◆ Supplied material
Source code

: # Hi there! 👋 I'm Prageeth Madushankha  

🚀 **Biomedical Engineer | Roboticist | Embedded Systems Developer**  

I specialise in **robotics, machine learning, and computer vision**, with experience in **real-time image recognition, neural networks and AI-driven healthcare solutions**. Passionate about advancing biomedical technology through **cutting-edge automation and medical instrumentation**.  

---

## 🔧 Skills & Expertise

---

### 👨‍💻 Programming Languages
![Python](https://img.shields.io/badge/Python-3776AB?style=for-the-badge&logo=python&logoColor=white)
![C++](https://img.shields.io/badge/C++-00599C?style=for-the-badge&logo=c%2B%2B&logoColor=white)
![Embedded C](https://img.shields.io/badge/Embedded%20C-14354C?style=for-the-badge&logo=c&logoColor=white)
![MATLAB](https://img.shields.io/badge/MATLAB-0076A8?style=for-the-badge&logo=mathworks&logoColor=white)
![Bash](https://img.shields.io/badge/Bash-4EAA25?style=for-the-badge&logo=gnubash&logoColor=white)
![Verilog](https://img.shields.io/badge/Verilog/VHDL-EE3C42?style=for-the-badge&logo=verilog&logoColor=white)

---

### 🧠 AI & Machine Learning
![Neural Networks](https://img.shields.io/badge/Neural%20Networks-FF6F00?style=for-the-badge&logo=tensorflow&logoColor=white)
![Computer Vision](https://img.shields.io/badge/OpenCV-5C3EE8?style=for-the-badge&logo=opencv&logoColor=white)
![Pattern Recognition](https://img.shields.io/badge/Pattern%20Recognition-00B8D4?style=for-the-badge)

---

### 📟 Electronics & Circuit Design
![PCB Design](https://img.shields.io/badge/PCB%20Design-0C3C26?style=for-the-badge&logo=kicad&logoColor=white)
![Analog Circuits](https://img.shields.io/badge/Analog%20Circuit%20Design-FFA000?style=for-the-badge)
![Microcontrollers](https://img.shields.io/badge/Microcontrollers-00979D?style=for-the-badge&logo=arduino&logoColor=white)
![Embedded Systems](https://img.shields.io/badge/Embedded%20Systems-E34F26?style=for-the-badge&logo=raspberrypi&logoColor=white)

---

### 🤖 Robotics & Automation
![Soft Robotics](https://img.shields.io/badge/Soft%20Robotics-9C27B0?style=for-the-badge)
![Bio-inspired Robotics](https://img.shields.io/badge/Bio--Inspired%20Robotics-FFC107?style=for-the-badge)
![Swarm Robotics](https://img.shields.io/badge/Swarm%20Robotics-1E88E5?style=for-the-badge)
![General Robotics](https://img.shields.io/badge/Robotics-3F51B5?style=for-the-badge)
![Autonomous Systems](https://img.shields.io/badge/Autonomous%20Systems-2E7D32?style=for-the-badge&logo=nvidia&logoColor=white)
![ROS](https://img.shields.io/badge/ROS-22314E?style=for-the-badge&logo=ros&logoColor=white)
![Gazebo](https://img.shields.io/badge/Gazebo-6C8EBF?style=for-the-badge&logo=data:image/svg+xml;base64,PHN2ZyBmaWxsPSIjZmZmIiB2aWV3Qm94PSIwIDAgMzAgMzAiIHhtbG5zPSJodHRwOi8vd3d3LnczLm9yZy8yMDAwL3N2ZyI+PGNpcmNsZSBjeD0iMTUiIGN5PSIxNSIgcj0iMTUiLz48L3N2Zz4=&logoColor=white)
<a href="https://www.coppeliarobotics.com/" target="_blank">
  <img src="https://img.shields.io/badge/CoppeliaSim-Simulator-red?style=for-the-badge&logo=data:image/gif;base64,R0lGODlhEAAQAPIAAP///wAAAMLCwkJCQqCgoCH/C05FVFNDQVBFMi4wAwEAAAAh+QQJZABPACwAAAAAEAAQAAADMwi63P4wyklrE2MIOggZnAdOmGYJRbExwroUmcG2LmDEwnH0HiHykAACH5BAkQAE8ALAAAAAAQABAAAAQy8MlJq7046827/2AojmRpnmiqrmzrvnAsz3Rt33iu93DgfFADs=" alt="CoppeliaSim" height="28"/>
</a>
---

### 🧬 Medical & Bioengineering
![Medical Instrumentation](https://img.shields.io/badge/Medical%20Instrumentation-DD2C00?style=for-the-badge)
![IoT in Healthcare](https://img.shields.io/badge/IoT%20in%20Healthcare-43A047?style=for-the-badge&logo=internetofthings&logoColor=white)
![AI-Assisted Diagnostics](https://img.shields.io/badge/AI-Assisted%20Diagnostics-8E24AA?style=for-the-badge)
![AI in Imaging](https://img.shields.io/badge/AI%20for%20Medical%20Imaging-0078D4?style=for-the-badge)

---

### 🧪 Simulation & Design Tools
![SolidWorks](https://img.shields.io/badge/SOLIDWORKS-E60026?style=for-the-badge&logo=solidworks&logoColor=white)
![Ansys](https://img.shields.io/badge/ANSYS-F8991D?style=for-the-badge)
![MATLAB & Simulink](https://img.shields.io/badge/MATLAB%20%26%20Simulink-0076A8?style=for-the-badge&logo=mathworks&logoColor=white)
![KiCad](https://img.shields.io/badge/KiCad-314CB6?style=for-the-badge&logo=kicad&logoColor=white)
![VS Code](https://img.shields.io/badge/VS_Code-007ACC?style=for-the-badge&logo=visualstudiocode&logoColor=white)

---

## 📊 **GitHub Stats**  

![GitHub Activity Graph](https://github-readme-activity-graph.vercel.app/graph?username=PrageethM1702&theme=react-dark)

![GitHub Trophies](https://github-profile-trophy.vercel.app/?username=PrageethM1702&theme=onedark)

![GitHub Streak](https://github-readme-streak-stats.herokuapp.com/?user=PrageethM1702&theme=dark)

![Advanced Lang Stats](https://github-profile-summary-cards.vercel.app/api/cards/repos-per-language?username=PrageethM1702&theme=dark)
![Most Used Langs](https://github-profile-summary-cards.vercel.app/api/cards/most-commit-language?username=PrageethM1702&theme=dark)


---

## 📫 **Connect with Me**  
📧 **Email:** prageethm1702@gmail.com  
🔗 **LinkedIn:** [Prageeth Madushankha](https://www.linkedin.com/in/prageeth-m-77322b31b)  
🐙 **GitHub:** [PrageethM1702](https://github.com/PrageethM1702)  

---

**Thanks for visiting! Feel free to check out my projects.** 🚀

◆ Problem description
The whole listing above, restated word for word, is the required answer.

◆ Response to this exercise
Source code

: # Hi there! 👋 I'm Prageeth Madushankha  

🚀 **Biomedical Engineer | Roboticist | Embedded Systems Developer**  

I specialise in **robotics, machine learning, and computer vision**, with experience in **real-time image recognition, neural networks and AI-driven healthcare solutions**. Passionate about advancing biomedical technology through **cutting-edge automation and medical instrumentation**.  

---

## 🔧 Skills & Expertise

---

### 👨‍💻 Programming Languages
![Python](https://img.shields.io/badge/Python-3776AB?style=for-the-badge&logo=python&logoColor=white)
![C++](https://img.shields.io/badge/C++-00599C?style=for-the-badge&logo=c%2B%2B&logoColor=white)
![Embedded C](https://img.shields.io/badge/Embedded%20C-14354C?style=for-the-badge&logo=c&logoColor=white)
![MATLAB](https://img.shields.io/badge/MATLAB-0076A8?style=for-the-badge&logo=mathworks&logoColor=white)
![Bash](https://img.shields.io/badge/Bash-4EAA25?style=for-the-badge&logo=gnubash&logoColor=white)
![Verilog](https://img.shields.io/badge/Verilog/VHDL-EE3C42?style=for-the-badge&logo=verilog&logoColor=white)

---

### 🧠 AI & Machine Learning
![Neural Networks](https://img.shields.io/badge/Neural%20Networks-FF6F00?style=for-the-badge&logo=tensorflow&logoColor=white)
![Computer Vision](https://img.shields.io/badge/OpenCV-5C3EE8?style=for-the-badge&logo=opencv&logoColor=white)
![Pattern Recognition](https://img.shields.io/badge/Pattern%20Recognition-00B8D4?style=for-the-badge)

---

### 📟 Electronics & Circuit Design
![PCB Design](https://img.shields.io/badge/PCB%20Design-0C3C26?style=for-the-badge&logo=kicad&logoColor=white)
![Analog Circuits](https://img.shields.io/badge/Analog%20Circuit%20Design-FFA000?style=for-the-badge)
![Microcontrollers](https://img.shields.io/badge/Microcontrollers-00979D?style=for-the-badge&logo=arduino&logoColor=white)
![Embedded Systems](https://img.shields.io/badge/Embedded%20Systems-E34F26?style=for-the-badge&logo=raspberrypi&logoColor=white)

---

### 🤖 Robotics & Automation
![Soft Robotics](https://img.shields.io/badge/Soft%20Robotics-9C27B0?style=for-the-badge)
![Bio-inspired Robotics](https://img.shields.io/badge/Bio--Inspired%20Robotics-FFC107?style=for-the-badge)
![Swarm Robotics](https://img.shields.io/badge/Swarm%20Robotics-1E88E5?style=for-the-badge)
![General Robotics](https://img.shields.io/badge/Robotics-3F51B5?style=for-the-badge)
![Autonomous Systems](https://img.shields.io/badge/Autonomous%20Systems-2E7D32?style=for-the-badge&logo=nvidia&logoColor=white)
![ROS](https://img.shields.io/badge/ROS-22314E?style=for-the-badge&logo=ros&logoColor=white)
![Gazebo](https://img.shields.io/badge/Gazebo-6C8EBF?style=for-the-badge&logo=data:image/svg+xml;base64,PHN2ZyBmaWxsPSIjZmZmIiB2aWV3Qm94PSIwIDAgMzAgMzAiIHhtbG5zPSJodHRwOi8vd3d3LnczLm9yZy8yMDAwL3N2ZyI+PGNpcmNsZSBjeD0iMTUiIGN5PSIxNSIgcj0iMTUiLz48L3N2Zz4=&logoColor=white)
<a href="https://www.coppeliarobotics.com/" target="_blank">
  <img src="https://img.shields.io/badge/CoppeliaSim-Simulator-red?style=for-the-badge&logo=data:image/gif;base64,R0lGODlhEAAQAPIAAP///wAAAMLCwkJCQqCgoCH/C05FVFNDQVBFMi4wAwEAAAAh+QQJZABPACwAAAAAEAAQAAADMwi63P4wyklrE2MIOggZnAdOmGYJRbExwroUmcG2LmDEwnH0HiHykAACH5BAkQAE8ALAAAAAAQABAAAAQy8MlJq7046827/2AojmRpnmiqrmzrvnAsz3Rt33iu93DgfFADs=" alt="CoppeliaSim" height="28"/>
</a>
---

### 🧬 Medical & Bioengineering
![Medical Instrumentation](https://img.shields.io/badge/Medical%20Instrumentation-DD2C00?style=for-the-badge)
![IoT in Healthcare](https://img.shields.io/badge/IoT%20in%20Healthcare-43A047?style=for-the-badge&logo=internetofthings&logoColor=white)
![AI-Assisted Diagnostics](https://img.shields.io/badge/AI-Assisted%20Diagnostics-8E24AA?style=for-the-badge)
![AI in Imaging](https://img.shields.io/badge/AI%20for%20Medical%20Imaging-0078D4?style=for-the-badge)

---

### 🧪 Simulation & Design Tools
![SolidWorks](https://img.shields.io/badge/SOLIDWORKS-E60026?style=for-the-badge&logo=solidworks&logoColor=white)
![Ansys](https://img.shields.io/badge/ANSYS-F8991D?style=for-the-badge)
![MATLAB & Simulink](https://img.shields.io/badge/MATLAB%20%26%20Simulink-0076A8?style=for-the-badge&logo=mathworks&logoColor=white)
![KiCad](https://img.shields.io/badge/KiCad-314CB6?style=for-the-badge&logo=kicad&logoColor=white)
![VS Code](https://img.shields.io/badge/VS_Code-007ACC?style=for-the-badge&logo=visualstudiocode&logoColor=white)

---

## 📊 **GitHub Stats**  

![GitHub Activity Graph](https://github-readme-activity-graph.vercel.app/graph?username=PrageethM1702&theme=react-dark)

![GitHub Trophies](https://github-profile-trophy.vercel.app/?username=PrageethM1702&theme=onedark)

![GitHub Streak](https://github-readme-streak-stats.herokuapp.com/?user=PrageethM1702&theme=dark)

![Advanced Lang Stats](https://github-profile-summary-cards.vercel.app/api/cards/repos-per-language?username=PrageethM1702&theme=dark)
![Most Used Langs](https://github-profile-summary-cards.vercel.app/api/cards/most-commit-language?username=PrageethM1702&theme=dark)


---

## 📫 **Connect with Me**  
📧 **Email:** prageethm1702@gmail.com  
🔗 **LinkedIn:** [Prageeth Madushankha](https://www.linkedin.com/in/prageeth-m-77322b31b)  
🐙 **GitHub:** [PrageethM1702](https://github.com/PrageethM1702)  

---

**Thanks for visiting! Feel free to check out my projects.** 🚀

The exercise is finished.